La tortura

El lugar era pequeño, un olor a orines impregnaba todo. Pero, quizás por encima, permanecía flotando el olor a dolor y miedo.

Excepto un foco de luz, que incidía en una silla donde un hombre estaba amarrado, el resto estaba oscuro.

La silla estaba conectada por cables a una mesa, donde se controlaba las descargas que se podían aplicar al que estaba allí sentado.

Todo era silencio, solo roto de vez en cuando por un quejido que se escapaba de la boca del que ocupaba en ese momento la silla.

En el espacio de la luz aparecieron, como salidas de la nada, las piernas de un hombre; de la oscuridad surgió como un relámpago una mano con porra y la cabeza del de la silla osciló de un lado al otro. De la nariz partida salió sangre y en un golpe de tos escupió dos dientes.

La mano volvió a desaparecer en la oscuridad; de allí volvían a salir las preguntas. Con una obstinación que empezaba a cansar al verdugo, el de la silla seguía sin decir nada.

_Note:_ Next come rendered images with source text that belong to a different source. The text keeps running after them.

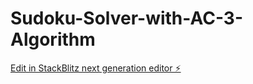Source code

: # Sudoku-Solver-with-AC-3-Algorithm

[Edit in StackBlitz next generation editor ⚡️](https://stackblitz.com/~/github.com/imranalidina/Sudoku-Solver-with-AC-3-Algorithm)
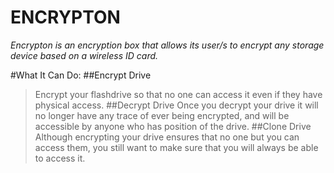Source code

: # ENCRYPTON
_Encrypton is an encryption box that allows its user/s to encrypt any storage device based on a wireless ID card._



#What It Can Do:
##Encrypt Drive
> Encrypt your flashdrive so that no one can access it even if they have physical access.
##Decrypt Drive
> Once you decrypt your drive it will no longer have any trace of ever being encrypted, and will be accessible by anyone who has position of the drive.
##Clone Drive
>Although encrypting your drive ensures that no one but you can access them, you still want to make sure that you will always be able to access it.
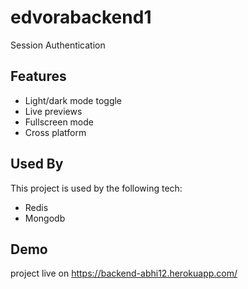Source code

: 
# edvorabackend1


Session Authentication 
## Features

- Light/dark mode toggle
- Live previews
- Fullscreen mode
- Cross platform


## Used By

This project is used by the following tech:

- Redis 
- Mongodb 

##


## Demo



project live on https://backend-abhi12.herokuapp.com/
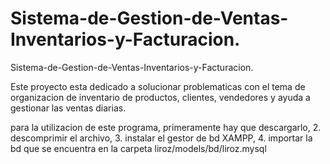 # Sistema-de-Gestion-de-Ventas-Inventarios-y-Facturacion.
Sistema-de-Gestion-de-Ventas-Inventarios-y-Facturacion.

Este proyecto esta dedicado a solucionar problematicas con el tema de organizacion de inventario de productos, clientes, vendedores y ayuda a gestionar las ventas diarias.


para la utilizacion  de este programa, primeramente hay que descargarlo, 2. descomprimir el archivo, 3. instalar el gestor de bd XAMPP, 4. importar la bd que se encuentra en la  carpeta liroz/models/bd/liroz.mysql
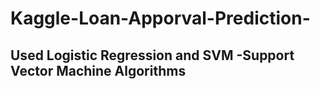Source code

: # Kaggle-Loan-Apporval-Prediction-
## Used Logistic Regression and SVM -Support Vector Machine Algorithms  
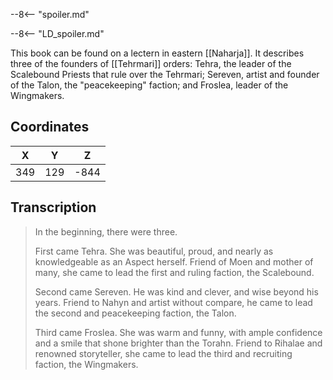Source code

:  

--8<-- "spoiler.md"

--8<-- "LD_spoiler.md"

This book can be found on a lectern in eastern [[Naharja]]. It describes three of the founders of [[Tehrmari]] orders: Tehra, the leader of the Scalebound Priests that rule over the Tehrmari; Sereven, artist and founder of the Talon, the "peacekeeping" faction; and Froslea, leader of the Wingmakers.

## Coordinates
| **X** | **Y** | **Z** |
| :---: | :---: | :---: |
|  349  |  129  | -844  |

## Transcription
> In the beginning, there were three.
>
> First came Tehra. She was beautiful, proud, and nearly as knowledgeable as an Aspect herself. Friend of Moen and mother of many, she came to lead the first and ruling faction, the Scalebound.
>
> Second came Sereven. He was kind and clever, and wise beyond his years. Friend to Nahyn and artist without compare, he came to lead the second and peacekeeping faction, the Talon.
>
> Third came Froslea. She was warm and funny, with ample confidence and a smile that shone brighter than the Torahn. Friend to Rihalae and renowned storyteller, she came to lead the third and recruiting faction, the Wingmakers.

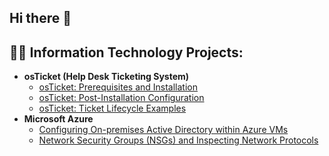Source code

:## Hi there 👋

<h2>👨‍💻 Information Technology Projects:</h2>

- <b>osTicket (Help Desk Ticketing System)</b>
  - [osTicket: Prerequisites and Installation](https://github.com/FrederickC410/osticket-prereqs)
  - [osTicket: Post-Installation Configuration](https://github.com/FrederickC410/post-install-config)
  - [osTicket: Ticket Lifecycle Examples](https://github.com/FrederickC410/ticket-lifecycle)
- <b>Microsoft Azure</b>
  - [Configuring On-premises Active Directory within Azure VMs](https://github.com/FrederickC410/configure-ad)
  - [Network Security Groups (NSGs) and Inspecting Network Protocols](https://github.com/FrederickC410/azure-network-protocols)
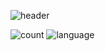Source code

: ![header](https://capsule-render.vercel.app/api?type=slice&color=timeAuto&height=300&section=header&text=I\'m%20DesnLee&desc=haha&animation=fadeIn)

![count](https://github-readme-stats.vercel.app/api?username=desnlee&theme=blue-green)
![language](https://github-readme-stats.vercel.app/api/top-langs/?username=desnlee&theme=blue-green)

Una mano se movió en el panel de control y una descarga recorrió el cuerpo del de la silla. Más preguntas sin respuesta, la mano surge de la oscuridad, nuevos golpes en pecho y piernas sacuden el cuerpo magullado.

Así una y otra vez; ahora el hombro, ahora el ojo, luego la oreja. Los golpes llegaban sin avisar detrás de cada pregunta sin contestar.

Una hora más tarde, un haz de luz iluminó el fondo de la habitación. Por la puerta abierta salió el verdugo. En su cara una sonrisa. Dentro, sujeto a la silla, los restos de un hombre destrozado.